All of lore.kernel.org
 help / color / mirror / Atom feed
From: Paolo Bonzini <pbonzini@redhat.com>
To: Lai Jiangshan <laijs@linux.alibaba.com>,
	Lai Jiangshan <jiangshanlai@gmail.com>,
	linux-kernel@vger.kernel.org, kvm@vger.kernel.org
Cc: Sean Christopherson <seanjc@google.com>,
	Vitaly Kuznetsov <vkuznets@redhat.com>,
	Wanpeng Li <wanpengli@tencent.com>,
	Jim Mattson <jmattson@google.com>, Joerg Roedel <joro@8bytes.org>,
	Thomas Gleixner <tglx@linutronix.de>,
	Ingo Molnar <mingo@redhat.com>, Borislav Petkov <bp@alien8.de>,
	x86@kernel.org, "H. Peter Anvin" <hpa@zytor.com>
Subject: Re: [PATCH 13/15] KVM: SVM: Add and use svm_register_cache_reset()
Date: Thu, 18 Nov 2021 18:54:56 +0100	[thread overview]
Message-ID: <f2a99afc-6ce6-459d-05d5-a2e396af96d4@redhat.com> (raw)
In-Reply-To: <55654594-9967-37d2-335b-5035f99212fe@linux.alibaba.com>

On 11/18/21 17:28, Lai Jiangshan wrote:
> Using VMX_REGS_DIRTY_SET and SVM_REGS_DIRTY_SET and making the code
> similar is my intent for patch12,13.  If it causes confusing, I would
> like to make a second thought.  SVM_REGS_DIRTY_SET does be special
> in svm where VCPU_EXREG_CR3 is in it by definition, but it is not
> added into SVM_REGS_DIRTY_SET in the patch just for optimization to allow
> the compiler optimizes the line of code out.

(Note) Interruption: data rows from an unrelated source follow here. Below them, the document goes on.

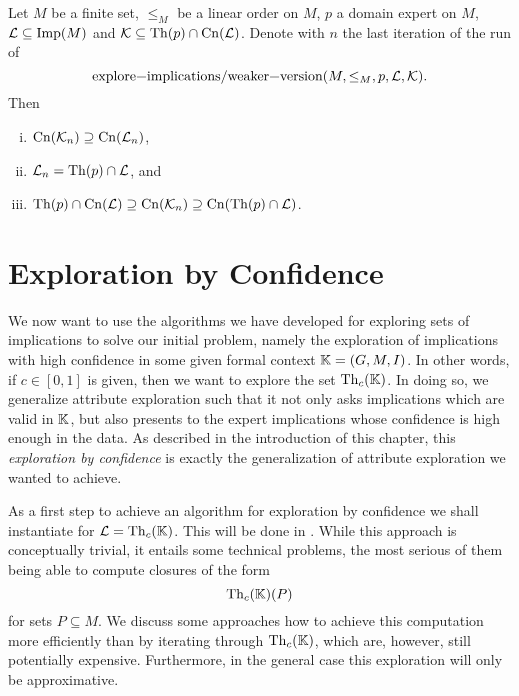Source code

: \begin{Theorem}
  \label{thm:explore-implications-weaker-version-all-other-properties}
  Let $M$ be a finite set, $\leq_{M}$ be a linear order on $M$, $p$ a domain expert on
  $M$, $\mathcal{L} \subseteq \operatorname{Imp}(M)$ and $\mathcal{K} \subseteq \operatorname{Th}(p) \cap
  \operatorname{Cn}(\mathcal{L})$.  Denote with $n$ the last iteration of the run of
  \begin{equation*}
    \text{\lstinline{explore-implications/weaker-version}}(M, \leq_{M}, p, \mathcal{L}, \mathcal{K}).
  \end{equation*}
  Then
  \begin{enumerate}[i. ]
  \item $\operatorname{Cn}(\mathcal{K}_{n}) \supseteq \operatorname{Cn}(\mathcal{L}_{n})$,
  \item $\mathcal{L}_{n} = \operatorname{Th}(p) \cap \mathcal{L}$, and
  \item $\operatorname{Th}(p) \cap \operatorname{Cn}(\mathcal{L}) \supseteq \operatorname{Cn}(\mathcal{K}_{n}) \supseteq \operatorname{Cn}(\operatorname{Th}(p) \cap \mathcal{L})$.
  \end{enumerate}
\end{Theorem}

\section{Exploration by Confidence}
\label{sec:expl-conf}

We now want to use the algorithms we have developed for exploring sets of implications to
solve our initial problem, namely the exploration of implications with high confidence in
some given formal context ${\mathbb{K}} = (G, M, I)$.  In other words, if $c \in [0,1]$ is
given, then we want to explore the set $\operatorname{Th}_{c}({\mathbb{K}})$.  In doing so, we generalize
attribute exploration such that it not only asks implications which are valid in ${\mathbb{K}}$,
but also presents to the expert implications whose confidence is high enough in the data.
As described in the introduction of this chapter, this \emph{exploration by confidence} is
exactly the generalization of attribute exploration we wanted to achieve.

As a first step to achieve an algorithm for exploration by confidence we shall instantiate
 for $\mathcal{L} = \operatorname{Th}_{c}({\mathbb{K}})$.  This will be done in
.  While this approach is conceptually trivial, it entails some
technical problems, the most serious of them being able to compute closures of the form
\begin{equation*}
  \operatorname{Th}_{c}({\mathbb{K}})(P)
\end{equation*}
for sets $P \subseteq M$.  We discuss some approaches how to achieve this computation more
efficiently than by iterating through $\operatorname{Th}_{c}({\mathbb{K}})$, which are, however, still
potentially expensive.  Furthermore, in the general case this exploration will only be
approximative.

I think this is where we disagree.  In my opinion it is enough to
document that CR3 _can_ be out of date, but it doesn't have to be marked
dirty because its dirty bit is effectively KVM_REQ_LOAD_MMU_PGD.

For VMX, it is important to clear VCPU_EXREG_CR3 because the combination
"avail=0, dirty=1" is nonsensical:

	av d
	0  0    in VMCS
	0  1    *INVALID*
	1  0	in vcpu->arch
	1  1	in vcpu->arch, needs store

But on SVM, VCPU_EXREG_CR3 is always available.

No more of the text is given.